John Stanton, civil engineering professor at the University of Washington, said the bridge might be susceptible to concrete weakness that develops over time.
The bridge was constructed with a network of steel tendons strung through the girders, then pulled tight like a rubber band, so the steel compresses and strengthens the concrete. That method is called post-tensioning. Concrete can gradually shrink, loosening the tendon pressure, which in turn weakens the concrete’s ability to withstand downward forces, Stanton said.
“Eventually, if you make the traffic heavy enough, you’ll have concrete cracking,” he said.
Leaky road decks pose another threat, as seen last fall when the state closed an Aurora Bridge lane to replace a rusty beam, where grit, runoff and de-icing salts trickled through.
But the road decks earned a 6 rating in the National Bridge Inventory, indicating they are generally kept in good shape.
The West Seattle Bridge’s twin girders, under tremendous forces, allow little margin for damage to structural steel, Stanton said.
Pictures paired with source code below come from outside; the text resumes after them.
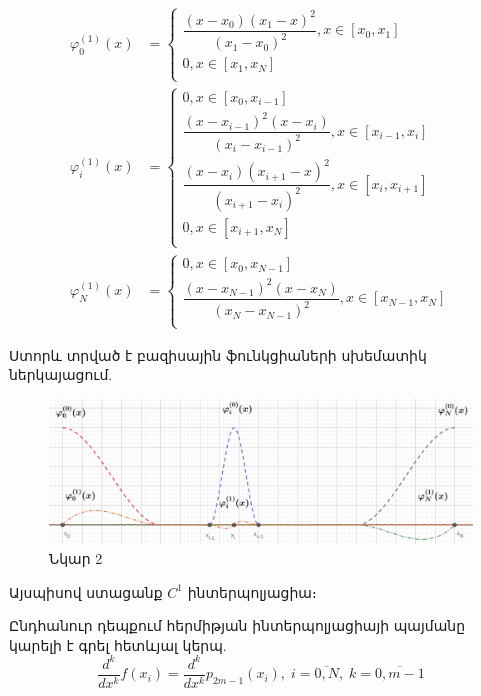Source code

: \documentclass[fleqn, bachelor,subf,12pt,notitlepage]{disser}
\begin{document}
\begin{align*}
\varphi^{(1)}_{0}\left(x\right)&=\begin{cases}
\dfrac{\left(x-x_{0}\right)\left(x_{1}-x\right)^{2}}{\left(x_{1}-x_{0}\right)^{2}}, x\in \left[x_{0}, x_{1}\right]\\
0, x\in \left[x_{1}, x_{N}\right]\\
\end{cases}\\
\varphi^{(1)}_{i}\left(x\right)&=\begin{cases}
0, x\in \left[x_{0}, x_{i-1}\right]\\
\dfrac{\left(x-x_{i-1}\right)^2\left(x-x_{i}\right)}{\left(x_{i}-x_{i-1}\right)^{2}}, x\in \left[x_{i-1}, x_{i}\right]\\
\dfrac{\left(x-x_{i}\right)\left(x_{i+1}-x\right)^{2}}{\left(x_{i+1}-x_{i}\right)^{2}}, x\in \left[x_{i}, x_{i+1}\right]\\
0, x\in \left[x_{i+1}, x_{N}\right]\\
\end{cases}\\
\varphi^{(1)}_{N}\left(x\right)&=\begin{cases}
0, x\in \left[x_{0}, x_{N-1}\right]\\
\dfrac{\left(x-x_{N-1}\right)^{2}\left(x-x_{N}\right)}{\left(x_{N}-x_{N-1}\right)^{2}}, x\in \left[x_{N-1}, x_{N}\right]\\
\end{cases}
\end{align*}

Ստորև տրված է բազիսային ֆունկցիաների սխեմատիկ ներկայացում.
\begin{figure}[h!]
\centering
\includegraphics[width=1.0\textwidth]{images/image_2}
\captionsetup{labelformat=empty}
\caption{\hfill Նկար 2}
\end{figure}

Այսպիսով ստացանք $C^{1}$ ինտերպոլյացիա։

Ընդհանուր դեպքում հերմիթյան ինտերպոլյացիայի պայմանը կարելի է գրել հետևյալ կերպ.
$$\dfrac{d^{k}}{dx^{k}}f\left(x_{i}\right)=\dfrac{d^{k}}{dx^{k}}p_{2m-1}\left(x_{i}\right), \;  i=\overline{0, N}, \;  k=\overline{0, m-1}$$
\end{document}
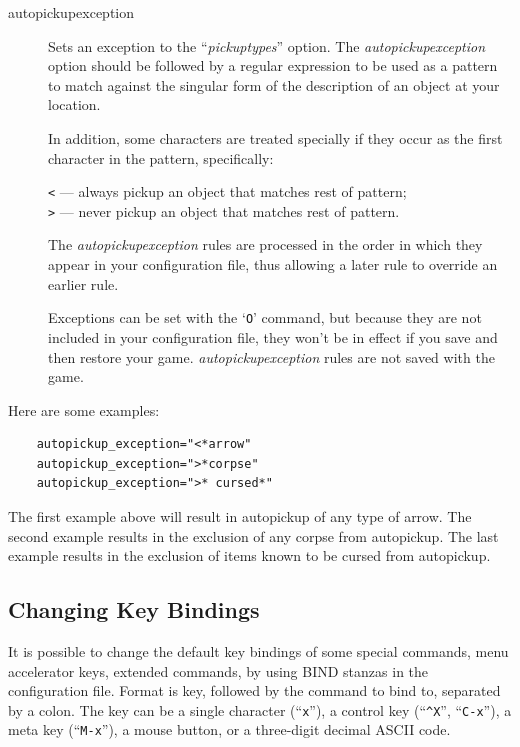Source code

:\documentclass[titlepage]{article}
\begin{document}
\begin{description}
\item[autopickup\textunderscore exception]
Sets an exception to the ``\textit{pickup\textunderscore types}'' option.
The \textit{autopickup\textunderscore exception} option should be followed by a regular
expression to be used as a pattern to match against the singular form of the
description of an object at your location.

In addition, some characters are treated specially if they occur as the first
character in the pattern, specifically:

\texttt{<} --- always pickup an object that matches rest of pattern;\\
\texttt{>} --- never pickup an object that matches rest of pattern.

The \textit{autopickup\textunderscore exception} rules are processed in the order
in which they appear in your configuration file, thus allowing a
later rule to override an earlier rule.

Exceptions can be set with the `\texttt{O}' command, but because they are not
included in your configuration file, they won't be in effect if you save
and then restore your game.
\textit{autopickup\textunderscore exception} rules are not saved with the game.
\end{description}

Here are some examples:
\begin{verbatim}
    autopickup_exception="<*arrow"
    autopickup_exception=">*corpse"
    autopickup_exception=">* cursed*"
\end{verbatim}

The first example above will result in autopickup of any type of arrow.
The second example results in the exclusion of any corpse from autopickup.
The last example results in the exclusion of items known to be cursed from
autopickup.


\subsection*{Changing Key Bindings}

It is possible to change the default key bindings of some special commands,
menu accelerator keys, extended commands, by using BIND stanzas in the
configuration file. Format is key, followed by the command to bind to,
separated by a colon. The key can be a single character (``\texttt{x}''),
a control key (``\texttt{\textasciicircum X}'', ``\texttt{C-x}''), a meta key (``\texttt{M-x}''),
a mouse button, or a three-digit decimal ASCII code.
\end{document}
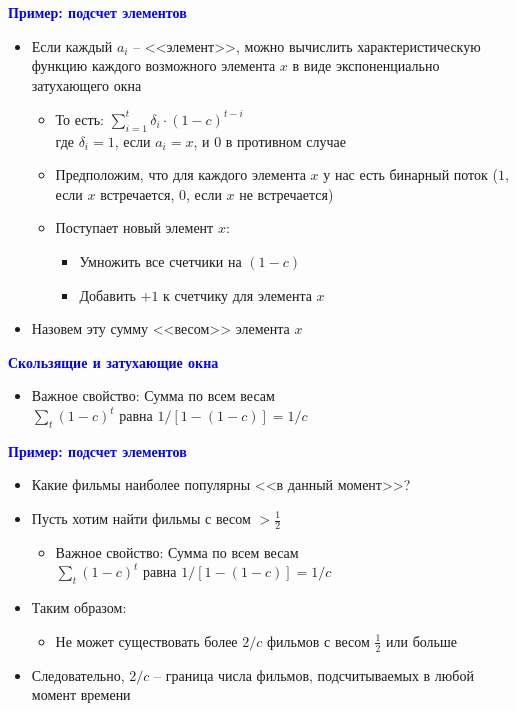 \documentclass[landscape]{slides}
\begin{document}
\begin{normalsize}
\begin{slide}
\textbf{\textcolor{blue}{Пример: подсчет элементов}}

\begin{itemize}
\item Если каждый $a_i$ -- <<элемент>>, можно вычислить характеристическую функцию
каждого возможного элемента $x$ в виде экспоненциально затухающего окна
  \begin{itemize}
  \item То есть: $\sum_{i=1}^t \delta_i\cdot(1-c)^{t-i}$\\
  где $\delta_i=1$, если $a_i=x$, и $0$ в противном случае
  \item Предположим, что для каждого элемента $x$ у нас есть бинарный поток
  ($1$, если $x$ встречается, $0$, если $x$ не встречается)
  \item Поступает новый элемент $x$:
    \begin{itemize}
    \item Умножить все счетчики на $(1-c)$
    \item Добавить $+1$ к счетчику для элемента $x$
    \end{itemize}
  \end{itemize}
\item Назовем эту сумму <<весом>> элемента $x$
\end{itemize}
\end{slide}


\begin{slide}
\textbf{\textcolor{blue}{Скользящие и затухающие окна}}

\begin{itemize}
\item Важное свойство: Сумма по всем весам\\
$ \sum_t(1-c)^t $ равна $1/[1-(1-c)]=1/c$
\end{itemize}
\end{slide}


\begin{slide}
\textbf{\textcolor{blue}{Пример: подсчет элементов}}

\begin{itemize}
\item Какие фильмы наиболее популярны <<в данный момент>>?
\item Пусть хотим найти фильмы с весом $>\frac 12$
  \begin{itemize}
  \item Важное свойство: Сумма по всем весам\\
  $\sum_t(1-c)^t$ равна $1/[1-(1-c)]=1/c$
  \end{itemize}
\item Таким образом:
  \begin{itemize}
  \item Не может существовать более $2/c$ фильмов с весом $\frac 12$ или больше
  \end{itemize}
\item Следовательно, $2/c$ -- граница числа фильмов, подсчитываемых в любой момент времени
\end{itemize}
\end{slide}


\end{normalsize}
\end{document}
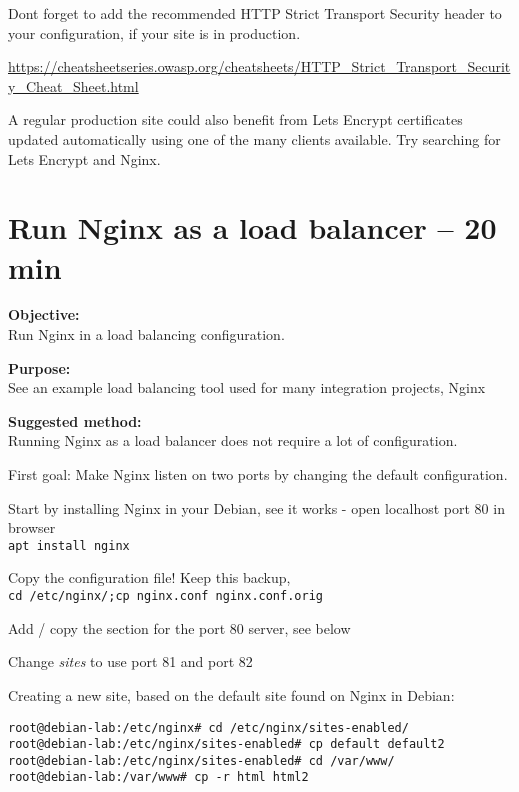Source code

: \documentclass[a4paper,11pt,notitlepage]{report}
\begin{document}
Dont forget to add the recommended HTTP Strict Transport Security header to your configuration, if your site is in production.

{\footnotesize\url{https://cheatsheetseries.owasp.org/cheatsheets/HTTP_Strict_Transport_Security_Cheat_Sheet.html}}

A regular production site could also benefit from Lets Encrypt certificates updated automatically using one of the many clients available. Try searching for Lets Encrypt and Nginx.

\chapter{Run Nginx as a load balancer -- 20 min}
\label{ex:nginx-loadbalancer}


{\bf Objective:}\\
Run Nginx in a load balancing configuration.

{\bf Purpose:}\\
See an example load balancing tool used for many integration projects, Nginx

{\bf Suggested method:}\\
Running Nginx as a load balancer does not require a lot of configuration.

First goal: Make Nginx listen on two ports by changing the default configuration.

\begin{list2}
\item Start by installing Nginx in your Debian, see it works - open localhost port 80 in browser\\
\verb+apt install nginx+
\item Copy the configuration file! Keep this backup,\\
\verb+cd /etc/nginx/;cp nginx.conf nginx.conf.orig+
\item Add / copy the section for the port 80 server, see below
\item Change \emph{sites} to use port 81 and port 82
\end{list2}


Creating a new site, based on the default site found on Nginx in Debian:
\begin{verbatim}
root@debian-lab:/etc/nginx# cd /etc/nginx/sites-enabled/
root@debian-lab:/etc/nginx/sites-enabled# cp default default2
root@debian-lab:/etc/nginx/sites-enabled# cd /var/www/
root@debian-lab:/var/www# cp -r html html2
\end{verbatim}
\end{document}
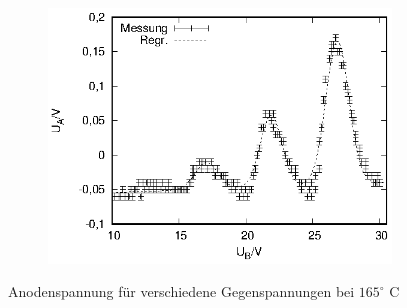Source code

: \begin{figure}[h!]
\begin{subfigure}[h]{0.5\textwidth}
  \end{subfigure}%
  \begin{subfigure}[h]{0.5\textwidth}
    \centering
    \includegraphics{data/fh/165K4V.eps}
  \end{subfigure}
  \caption{Anodenspannung für verschiedene Gegenspannungen bei $165^\circ$ C}
  \label{fig:kennlinien2}
\end{figure}


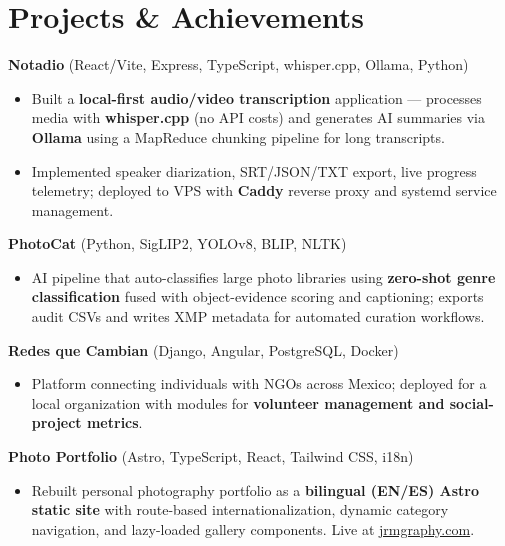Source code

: \documentclass[10pt, letterpaper]{article}
\newenvironment{cvlist}{%
  \begin{itemize}[leftmargin=1.4em,itemsep=1pt,topsep=2pt,parsep=0pt]
}{\end{itemize}}
\begin{document}
\section{Projects \& Achievements}

\noindent\textbf{Notadio} (React/Vite, Express, TypeScript, whisper.cpp, Ollama, Python)

\begin{cvlist}
  \item Built a \textbf{local-first audio/video transcription} application ---
        processes media with \textbf{whisper.cpp} (no API costs) and generates
        AI summaries via \textbf{Ollama} using a MapReduce chunking pipeline
        for long transcripts.
  \item Implemented speaker diarization, SRT/JSON/TXT export, live progress
        telemetry; deployed to VPS with \textbf{Caddy} reverse proxy and
        systemd service management.
\end{cvlist}

\smallskip

\noindent\textbf{PhotoCat} (Python, SigLIP2, YOLOv8, BLIP, NLTK)

\begin{cvlist}
  \item AI pipeline that auto-classifies large photo libraries using
        \textbf{zero-shot genre classification} fused with object-evidence
        scoring and captioning; exports audit CSVs and writes XMP metadata
        for automated curation workflows.
\end{cvlist}

\smallskip

\noindent\textbf{Redes que Cambian} (Django, Angular, PostgreSQL, Docker)

\begin{cvlist}
  \item Platform connecting individuals with NGOs across Mexico; deployed for a
        local organization with modules for \textbf{volunteer management and
        social-project metrics}.
\end{cvlist}

\smallskip

\noindent\textbf{Photo Portfolio} (Astro, TypeScript, React, Tailwind CSS, i18n)

\begin{cvlist}
  \item Rebuilt personal photography portfolio as a \textbf{bilingual (EN/ES)
        Astro static site} with route-based internationalization, dynamic
        category navigation, and lazy-loaded gallery components. Live at
        \href{https://jrmgraphy.com}{jrmgraphy.com}.
\end{cvlist}
\end{document}
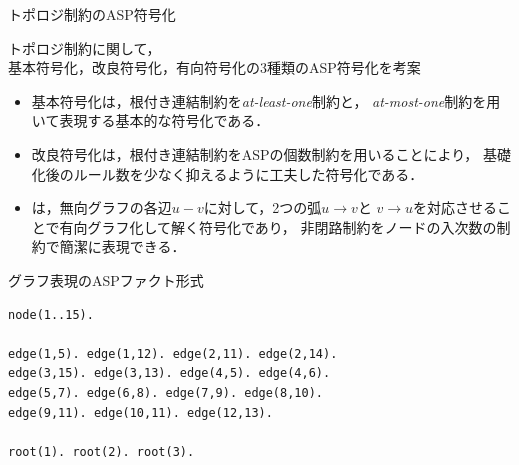 \documentclass[dvipdfmx,11pt]{beamer}
\begin{document}
\begin{frame}{トポロジ制約のASP符号化}
  \renewcommand{\thefootnote}{\fnsymbol{footnote}}
  \setcounter{footnote}{1}
\begin{block}{}
 \centering
 トポロジ制約に関して，\\
 基本符号化，改良符号化，有向符号化の3種類のASP符号化を考案
\end{block}
 \vfill
 \begin{itemize}
  \item 基本符号化は，根付き連結制約を\textit{at-least-one}制約と，
        \textit{at-most-one}制約を用いて表現する基本的な符号化である．
  \item 改良符号化は，根付き連結制約をASPの個数制約を用いることにより，
        基礎化後のルール数を少なく抑えるように工夫した符号化である．
  \item {}は，無向グラフの各辺$u-v$に対して，2つの弧$u\rightarrow v$と
        $v\rightarrow u$を対応させることで有向グラフ化して解く符号化であり，
        非閉路制約をノードの入次数の制約で簡潔に表現できる．
 \end{itemize}
\end{frame}
\begin{frame}[fragile]{グラフ表現のASPファクト形式}
\begin{figure}[t]
 \centering
 \scalebox{0.45}{}
\end{figure}
\begin{exampleblock}{}
\begin{lstlisting}
node(1..15).

edge(1,5). edge(1,12). edge(2,11). edge(2,14). 
edge(3,15). edge(3,13). edge(4,5). edge(4,6). 
edge(5,7). edge(6,8). edge(7,9). edge(8,10).
edge(9,11). edge(10,11). edge(12,13).

root(1). root(2). root(3).
\end{lstlisting}
\end{exampleblock}
\end{frame}
\end{document}
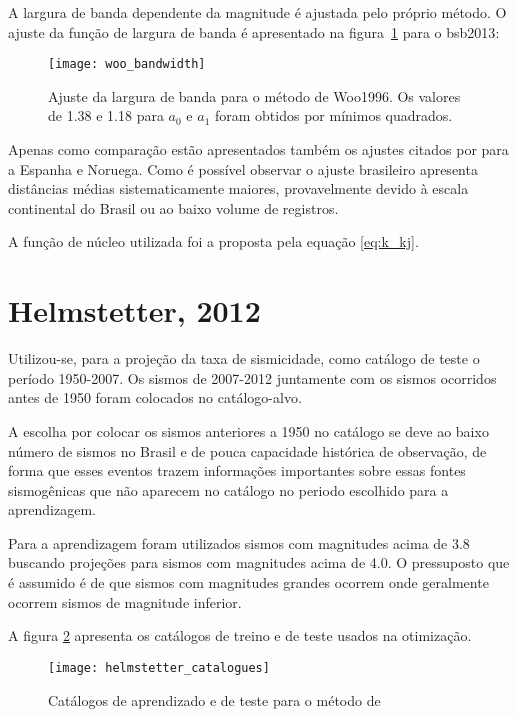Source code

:A largura de banda dependente da magnitude é ajustada pelo próprio método.
O ajuste da função de largura de banda é apresentado na figura~\ref{fig:woo_b} para o \gls{bsb2013}:

\begin{figure}[H]
  \centering
  \texttt{[image: woo\_bandwidth]} 
  \caption{Ajuste da largura de banda para o método de Woo1996.
  	Os valores de 1.38 e 1.18 para $a_0$ e $a_1$ foram obtidos por mínimos quadrados.}
  \label{fig:woo_b} 
\end{figure}

Apenas como comparação estão apresentados também os ajustes citados por \citet{beauval_2003} para a Espanha e Noruega.
Como é possível observar o ajuste brasileiro apresenta distâncias médias sistematicamente maiores, provavelmente
devido à escala continental do Brasil ou ao baixo volume de registros.

A função de núcleo utilizada foi a proposta pela equação \eqref{eq:k_kj}.

\section{Helmstetter, 2012}
\label{sec:proc_helmstetter}

Utilizou-se, para a projeção da taxa de sismicidade, como catálogo de teste
o período 1950-2007. Os sismos de 2007-2012 juntamente
com os sismos ocorridos antes de 1950 foram colocados no catálogo-alvo.

A escolha por colocar os sismos anteriores a 1950 no catálogo se deve ao baixo número
de sismos no Brasil e de pouca capacidade histórica de observação, de forma que esses eventos trazem informações
importantes sobre essas fontes sismogênicas que não aparecem no catálogo no periodo escolhido para a aprendizagem.

Para a aprendizagem foram utilizados sismos com magnitudes acima de 3.8 buscando projeções para
sismos com magnitudes acima de 4.0. O pressuposto que é assumido é de que sismos com magnitudes grandes
ocorrem onde geralmente ocorrem sismos de magnitude inferior.

A figura \ref{fig:h_catalogue} apresenta os catálogos de treino e de teste usados na otimização.

\begin{figure}[H]
  \centering
  \texttt{[image: helmstetter\_catalogues]} 
  \caption{Catálogos de aprendizado e de teste para o método de \citet{helmstetter_2012}}
  \label{fig:h_catalogue} 
\end{figure}

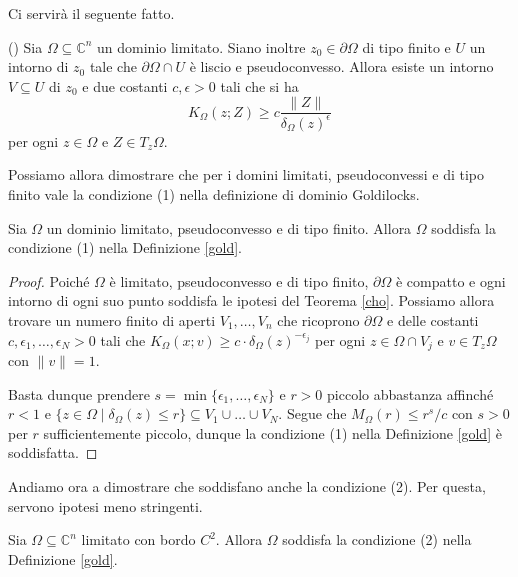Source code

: Ci servirà il seguente fatto.

\begin{thm} \label{cho}
    (\cite[Theorem 1]{C}) Sia $\Omega\subseteq\mathbb{C}^n$ un dominio limitato. Siano inoltre $z_0\in\partial\Omega$ di tipo finito e $U$ un intorno di $z_0$ tale che $\partial\Omega\cap U$ è liscio e pseudoconvesso. Allora esiste un intorno $V\subseteq U$ di $z_0$ e due costanti $c,\epsilon>0$ tali che si ha
    $$K_\Omega(z;Z) \ge c\frac{\|Z\|}{\delta_\Omega(z)^\epsilon}$$
    per ogni $z\in\Omega$ e $Z\in T_z\Omega$.
\end{thm}

Possiamo allora dimostrare che per i domini limitati, pseudoconvessi e di tipo finito vale la condizione (1) nella definizione di dominio Goldilocks.

\begin{cor}
    Sia $\Omega$ un dominio limitato, pseudoconvesso e di tipo finito. Allora $\Omega$ soddisfa la condizione (1) nella Definizione \ref{gold}.
\end{cor}

\begin{proof}
    Poiché $\Omega$ è limitato, pseudoconvesso e di tipo finito, $\partial\Omega$ è compatto e ogni intorno di ogni suo punto soddisfa le ipotesi del Teorema \ref{cho}. Possiamo allora trovare un numero finito di aperti $V_1,\dots, V_n$ che ricoprono $\partial\Omega$ e delle costanti $c,\epsilon_1,\dots,\epsilon_N>0$ tali che $K_\Omega(x;v) \ge c\cdot\delta_\Omega(z)^{-\epsilon_j}$ per ogni $z\in\Omega\cap V_j$ e $v\in T_z\Omega$ con $\|v\|=1$.

    Basta dunque prendere $s=\min\{\epsilon_1,\dots,\epsilon_N\}$ e $r>0$ piccolo abbastanza affinché $r<1$ e $\{z\in\Omega\mid\delta_\Omega(z) \le r\}\subseteq V_1\cup\dots\cup V_N$. Segue che $M_\Omega(r) \le r^s/c$ con $s>0$ per $r$ sufficientemente piccolo, dunque la condizione (1) nella Definizione \ref{gold} è soddisfatta.
\end{proof}

Andiamo ora a dimostrare che soddisfano anche la condizione (2). Per questa, servono ipotesi meno stringenti.

\begin{prop}
    Sia $\Omega\subseteq\mathbb{C}^n$ limitato con bordo $C^2$. Allora $\Omega$ soddisfa la condizione (2) nella Definizione \ref{gold}.
\end{prop}

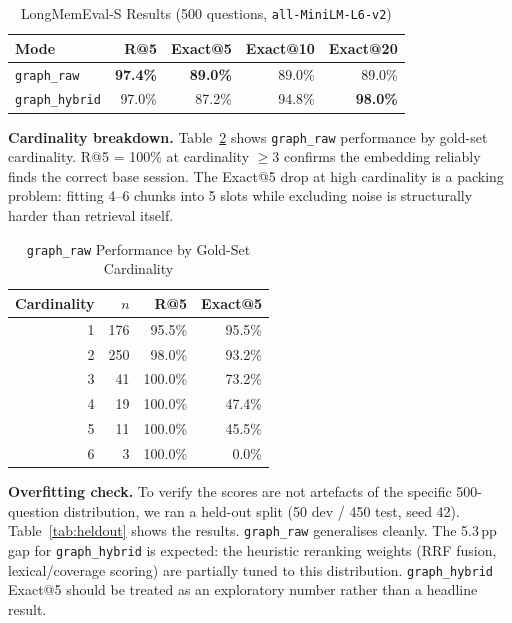 \documentclass[conference]{IEEEtran}
\begin{document}
\begin{table}[htbp]
\caption{LongMemEval-S Results (500 questions, \texttt{all-MiniLM-L6-v2})}
\label{tab:longmemeval}
\centering
\begin{tabular}{lrrrr}
\toprule
\textbf{Mode} & \textbf{R@5} & \textbf{Exact@5} & \textbf{Exact@10} & \textbf{Exact@20} \\
\midrule
\texttt{graph\_raw}    & \textbf{97.4\%} & \textbf{89.0\%} & 89.0\% & 89.0\% \\
\texttt{graph\_hybrid} & 97.0\%          & 87.2\%          & 94.8\% & \textbf{98.0\%} \\
\bottomrule
\end{tabular}
\end{table}

\textbf{Cardinality breakdown.} Table~\ref{tab:cardinality} shows \texttt{graph\_raw}
performance by gold-set cardinality. R@5 = 100\% at cardinality $\geq 3$ confirms the
embedding reliably finds the correct base session. The Exact@5 drop at high cardinality is
a packing problem: fitting 4--6 chunks into 5 slots while excluding noise is structurally
harder than retrieval itself.

\begin{table}[htbp]
\caption{\texttt{graph\_raw} Performance by Gold-Set Cardinality}
\label{tab:cardinality}
\centering
\begin{tabular}{rrrr}
\toprule
\textbf{Cardinality} & \textbf{$n$} & \textbf{R@5} & \textbf{Exact@5} \\
\midrule
1 & 176 & 95.5\% & 95.5\% \\
2 & 250 & 98.0\% & 93.2\% \\
3 &  41 & 100.0\% & 73.2\% \\
4 &  19 & 100.0\% & 47.4\% \\
5 &  11 & 100.0\% & 45.5\% \\
6 &   3 & 100.0\% &  0.0\% \\
\bottomrule
\end{tabular}
\end{table}

\textbf{Overfitting check.} To verify the scores are not artefacts of the specific
500-question distribution, we ran a held-out split (50 dev / 450 test, seed 42).
Table~\ref{tab:heldout} shows the results. \texttt{graph\_raw} generalises cleanly.
The 5.3\,pp gap for \texttt{graph\_hybrid} is expected: the heuristic reranking weights
(RRF fusion, lexical/coverage scoring) are partially tuned to this distribution.
\texttt{graph\_hybrid} Exact@5 should be treated as an exploratory number rather than a
headline result.
\end{document}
Zimbabwe couldn’t say offhand Wednesday whether only the rebar within the concrete showed corrosion, or whether the post-tensioning cables are at risk. Travelers can see worm-shaped patches midspan, but those are just epoxy patches for the exterior, he said.
SDOT didn’t make Donahue, the chief structures engineer, available Tuesday or Wednesday for a more detailed interview, nor did it answer Seattle Times requests for pictures and diagrams.
The crossing is unlike I-5 viaducts, where about a dozen stiff girders support each road span, or standard freeway overpasses that can often operate even if a truck batters one or two girders, Stanton said.
The West Seattle Bridge could be reinforced by carbon wrap, a common technique, he said.
A last resort is exterior steel bracing, essentially to tighten the bridge from outside, as post-tensioning does internally, he said.
“It would look as ugly as sin. If it was the only way to do it and get 20 or 30 years of life … they might do it.”